Solon Raptakis & Ioannis Fulias,
“Aspects of Carl Nielsen’s evolution as a composer through his four string
quartets”,
in:
Kostas
Chardas, Petros Vouvaris, Kostas Kardamis, Giorgos Sakallieros & Ioannis Fulias
(ed.), 8th Musicological Conference: “Influences and
cross-influences” (Conference proceedings, under the auspices of the
Hellenic Musicological Society, Athens, 25-27
November 2016), Hellenic Musicological Society, Thessaloniki 2019,
p. 440-458.
Contrary to his symphonies, the four string quartets of the Danish composer Carl
Nielsen (1865-1931) have not been systematically analysed so far. However, a
comparative study of these relatively early chamber music works reveals the
remarkable continuity of the composer’s thought as well as the way that, within
two decades (from 1887 to 1906), he assimilates and constantly develops the
established (in his era) musical forms.

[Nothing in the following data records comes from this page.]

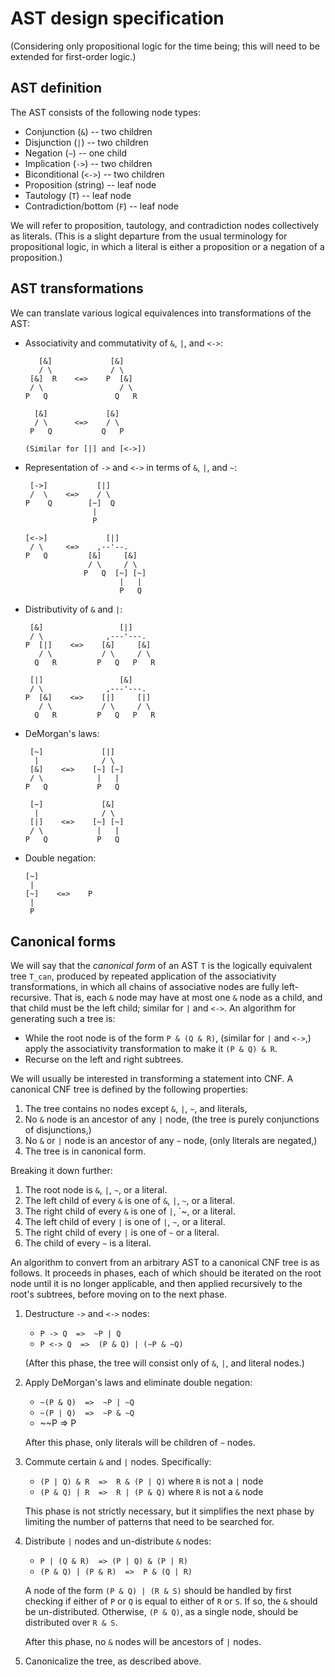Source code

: # AST design specification

(Considering only propositional logic for the time being; this will need to
be extended for first-order logic.)

## AST definition

The AST consists of the following node types:

- Conjunction (`&`) -- two children
- Disjunction (`|`) -- two children
- Negation (`~`) -- one child
- Implication (`->`) -- two children
- Biconditional (`<->`) -- two children
- Proposition (string) -- leaf node
- Tautology (`T`) -- leaf node
- Contradiction/bottom (`F`) -- leaf node

We will refer to proposition, tautology, and contradiction nodes collectively as
literals.  (This is a slight departure from the usual terminology for propositional logic,
in which a literal is either a proposition or a negation of a proposition.)

## AST transformations

We can translate various logical equivalences into transformations of the AST:

- Associativity and commutativity of `&`, `|`, and `<->`:
  ```
     [&]             [&]
     / \             / \
   [&]  R    <=>    P  [&]
   / \                 / \
  P   Q               Q   R

    [&]             [&]
    / \      <=>    / \
   P   Q           Q   P

  (Similar for [|] and [<->])
  ```

- Representation of `->` and `<->` in terms of `&`, `|`, and `~`:
  ```
   [->]           [|]
   /  \    <=>    / \
  P    Q        [~]  Q
                 |
                 P

  [<->]             [|]
   / \     <=>    ,--'--.
  P   Q         [&]     [&]
                / \     / \
               P   Q  [~] [~]
                       |   |
                       P   Q
  ```

- Distributivity of `&` and `|`:
  ```
   [&]                 [|]
   / \              ,---'---.
  P  [|]    <=>    [&]     [&]
     / \           / \     / \
    Q   R         P   Q   P   R

   [|]                 [&]
   / \              ,---'---.
  P  [&]    <=>    [|]     [|]
     / \           / \     / \
    Q   R         P   Q   P   R
  ```

- DeMorgan's laws:
  ```
   [~]             [|]
    |              / \
   [&]    <=>    [~] [~]
   / \            |   |
  P   Q           P   Q

   [~]             [&]
    |              / \
   [|]    <=>    [~] [~]
   / \            |   |
  P   Q           P   Q
  ```

- Double negation:
  ```
  [~]
   |
  [~]    <=>    P
   |
   P
  ```

## Canonical forms

We will say that the _canonical form_ of an AST `T` is the logically equivalent
tree `T_can`, produced by repeated application of the associativity transformations,
in which all chains of associative nodes are fully left-recursive. That is,
each `&` node may have at most one `&` node as a child, and that child must be the left
child; similar for `|` and `<->`. An algorithm for generating such a tree is:

- While the root node is of the form `P & (Q & R)`, (similar for `|` and `<->`,)
  apply the associativity transformation to make it `(P & Q) & R`.
- Recurse on the left and right subtrees.

We will usually be interested in transforming a statement into CNF. A canonical CNF tree
is defined by the following properties:
1. The tree contains no nodes except `&`, `|`, `~`, and literals,
2. No `&` node is an ancestor of any `|` node, (the tree is purely conjunctions of disjunctions,)
3. No `&` or `|` node is an ancestor of any `~` node, (only literals are negated,)
4. The tree is in canonical form.

Breaking it down further:
1. The root node is `&`, `|`, `~`, or a literal.
2. The left child of every `&` is one of `&`, `|`, `~`, or a literal.
3. The right child of every `&` is one of `|`, `~, or a literal.
4. The left child of every `|` is one of `|`, `~`, or a literal.
5. The right child of every `|` is one of `~` or a literal.
6. The child of every `~` is a literal.

An algorithm to convert from an arbitrary AST to a canonical CNF tree is as follows.
It proceeds in phases, each of which should be iterated on the root node until it
is no longer applicable, and then applied recursively to the root's subtrees, before
moving on to the next phase.
1. Destructure `->` and `<->` nodes:
   - `P -> Q  =>  ~P | Q`
   - `P <-> Q  =>  (P & Q) | (~P & ~Q)`

   (After this phase, the tree will consist only of `&`, `|`, and literal nodes.)

2. Apply DeMorgan's laws and eliminate double negation:
   - `~(P & Q)  =>  ~P | ~Q`
   - `~(P | Q)  =>  ~P & ~Q`
   - ~~P  =>  P

   After this phase, only literals will be children of `~` nodes.

3. Commute certain `&` and `|` nodes. Specifically:
   - `(P | Q) & R  =>  R & (P | Q)` where `R` is not a `|` node
   - `(P & Q) | R  =>  R | (P & Q)` where `R` is not a `&` node

   This phase is not strictly necessary, but it simplifies the next phase by
   limiting the number of patterns that need to be searched for.

3. Distribute `|` nodes and un-distribute `&` nodes:
   - `P | (Q & R)  => (P | Q) & (P | R)`
   - `(P & Q) | (P & R)  =>  P & (Q | R)`

   A node of the form `(P & Q) | (R & S)` should be handled by first
   checking if either of `P` or `Q` is equal to either of `R` or `S`.
   If so, the `&` should be un-distributed. Otherwise,
   `(P & Q)`, as a single node, should be distributed over `R & S`.

   After this phase, no `&` nodes will be ancestors of `|` nodes.

4. Canonicalize the tree, as described above.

Given that in all these four quartets
the same four-movement structure is always preserved, our analytical remarks
focus here, in turn, a) on the opening fast movements, which are initially based
on the ternary sonata form but paradoxically evolve towards the mixed form of
sonata-rondo, b) on the slow second movements, all of which are based on the
(not at all unvarying) requirements for the ternary form, c) on the third
movements, where the traditional “da capo” scherzo form gradually gives its
place to a more cohesive ternary formal structure, and finally d) on the final
fast movements, in which the composer gives the advantage to the ternary sonata
form, yet following a remarkable course from instances which are relatively
deformational and cyclically referential to previous movements,
to a type of structurally normative and absolutely autonomous final movement.